§ PROBLEM TO WORK ON: Every record here should be printed again exactly.

___ DATASET ENTRIES ___

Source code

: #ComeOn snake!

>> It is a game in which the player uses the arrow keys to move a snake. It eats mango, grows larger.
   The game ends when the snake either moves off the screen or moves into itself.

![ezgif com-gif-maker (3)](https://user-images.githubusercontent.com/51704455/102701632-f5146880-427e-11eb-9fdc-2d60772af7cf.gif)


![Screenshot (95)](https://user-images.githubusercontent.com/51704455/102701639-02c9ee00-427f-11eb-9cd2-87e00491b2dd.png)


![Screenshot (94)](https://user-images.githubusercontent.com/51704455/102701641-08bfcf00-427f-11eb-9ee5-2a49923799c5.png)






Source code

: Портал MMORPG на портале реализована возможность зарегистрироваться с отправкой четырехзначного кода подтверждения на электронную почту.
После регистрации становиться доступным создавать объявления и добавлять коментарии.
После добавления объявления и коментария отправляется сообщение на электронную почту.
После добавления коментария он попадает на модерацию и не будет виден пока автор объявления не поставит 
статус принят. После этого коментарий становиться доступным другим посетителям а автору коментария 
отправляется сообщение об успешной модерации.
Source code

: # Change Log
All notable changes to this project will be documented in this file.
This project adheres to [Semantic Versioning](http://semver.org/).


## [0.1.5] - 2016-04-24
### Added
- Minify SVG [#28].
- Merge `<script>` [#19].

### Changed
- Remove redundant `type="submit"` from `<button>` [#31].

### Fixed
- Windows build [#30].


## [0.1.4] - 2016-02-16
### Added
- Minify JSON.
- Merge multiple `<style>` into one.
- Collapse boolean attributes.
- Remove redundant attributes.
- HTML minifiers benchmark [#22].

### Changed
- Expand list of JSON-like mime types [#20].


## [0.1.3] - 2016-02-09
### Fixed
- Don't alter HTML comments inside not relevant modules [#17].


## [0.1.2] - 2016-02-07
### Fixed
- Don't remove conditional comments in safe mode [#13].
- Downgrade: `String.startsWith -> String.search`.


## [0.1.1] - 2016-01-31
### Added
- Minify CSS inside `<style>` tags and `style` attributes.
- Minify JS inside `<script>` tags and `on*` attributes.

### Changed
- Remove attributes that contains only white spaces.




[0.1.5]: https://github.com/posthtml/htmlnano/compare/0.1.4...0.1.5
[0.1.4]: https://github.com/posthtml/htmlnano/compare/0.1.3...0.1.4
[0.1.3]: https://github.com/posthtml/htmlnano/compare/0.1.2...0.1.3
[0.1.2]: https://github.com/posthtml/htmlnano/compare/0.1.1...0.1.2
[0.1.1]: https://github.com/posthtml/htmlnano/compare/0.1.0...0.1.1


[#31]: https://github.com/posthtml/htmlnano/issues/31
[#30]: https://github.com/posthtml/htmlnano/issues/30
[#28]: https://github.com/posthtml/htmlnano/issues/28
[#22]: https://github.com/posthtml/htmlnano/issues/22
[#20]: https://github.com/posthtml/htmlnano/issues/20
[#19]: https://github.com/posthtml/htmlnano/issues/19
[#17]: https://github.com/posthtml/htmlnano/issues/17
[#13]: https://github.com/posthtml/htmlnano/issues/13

___

§ RESPONSE BOX:
Source code

: #ComeOn snake!

>> It is a game in which the player uses the arrow keys to move a snake. It eats mango, grows larger.
   The game ends when the snake either moves off the screen or moves into itself.

![ezgif com-gif-maker (3)](https://user-images.githubusercontent.com/51704455/102701632-f5146880-427e-11eb-9fdc-2d60772af7cf.gif)


![Screenshot (95)](https://user-images.githubusercontent.com/51704455/102701639-02c9ee00-427f-11eb-9cd2-87e00491b2dd.png)


![Screenshot (94)](https://user-images.githubusercontent.com/51704455/102701641-08bfcf00-427f-11eb-9ee5-2a49923799c5.png)






Source code

: Портал MMORPG на портале реализована возможность зарегистрироваться с отправкой четырехзначного кода подтверждения на электронную почту.
После регистрации становиться доступным создавать объявления и добавлять коментарии.
После добавления объявления и коментария отправляется сообщение на электронную почту.
После добавления коментария он попадает на модерацию и не будет виден пока автор объявления не поставит 
статус принят. После этого коментарий становиться доступным другим посетителям а автору коментария 
отправляется сообщение об успешной модерации.
Source code

: # Change Log
All notable changes to this project will be documented in this file.
This project adheres to [Semantic Versioning](http://semver.org/).


## [0.1.5] - 2016-04-24
### Added
- Minify SVG [#28].
- Merge `<script>` [#19].

### Changed
- Remove redundant `type="submit"` from `<button>` [#31].

### Fixed
- Windows build [#30].


## [0.1.4] - 2016-02-16
### Added
- Minify JSON.
- Merge multiple `<style>` into one.
- Collapse boolean attributes.
- Remove redundant attributes.
- HTML minifiers benchmark [#22].

### Changed
- Expand list of JSON-like mime types [#20].


## [0.1.3] - 2016-02-09
### Fixed
- Don't alter HTML comments inside not relevant modules [#17].


## [0.1.2] - 2016-02-07
### Fixed
- Don't remove conditional comments in safe mode [#13].
- Downgrade: `String.startsWith -> String.search`.


## [0.1.1] - 2016-01-31
### Added
- Minify CSS inside `<style>` tags and `style` attributes.
- Minify JS inside `<script>` tags and `on*` attributes.

### Changed
- Remove attributes that contains only white spaces.




[0.1.5]: https://github.com/posthtml/htmlnano/compare/0.1.4...0.1.5
[0.1.4]: https://github.com/posthtml/htmlnano/compare/0.1.3...0.1.4
[0.1.3]: https://github.com/posthtml/htmlnano/compare/0.1.2...0.1.3
[0.1.2]: https://github.com/posthtml/htmlnano/compare/0.1.1...0.1.2
[0.1.1]: https://github.com/posthtml/htmlnano/compare/0.1.0...0.1.1


[#31]: https://github.com/posthtml/htmlnano/issues/31
[#30]: https://github.com/posthtml/htmlnano/issues/30
[#28]: https://github.com/posthtml/htmlnano/issues/28
[#22]: https://github.com/posthtml/htmlnano/issues/22
[#20]: https://github.com/posthtml/htmlnano/issues/20
[#19]: https://github.com/posthtml/htmlnano/issues/19
[#17]: https://github.com/posthtml/htmlnano/issues/17
[#13]: https://github.com/posthtml/htmlnano/issues/13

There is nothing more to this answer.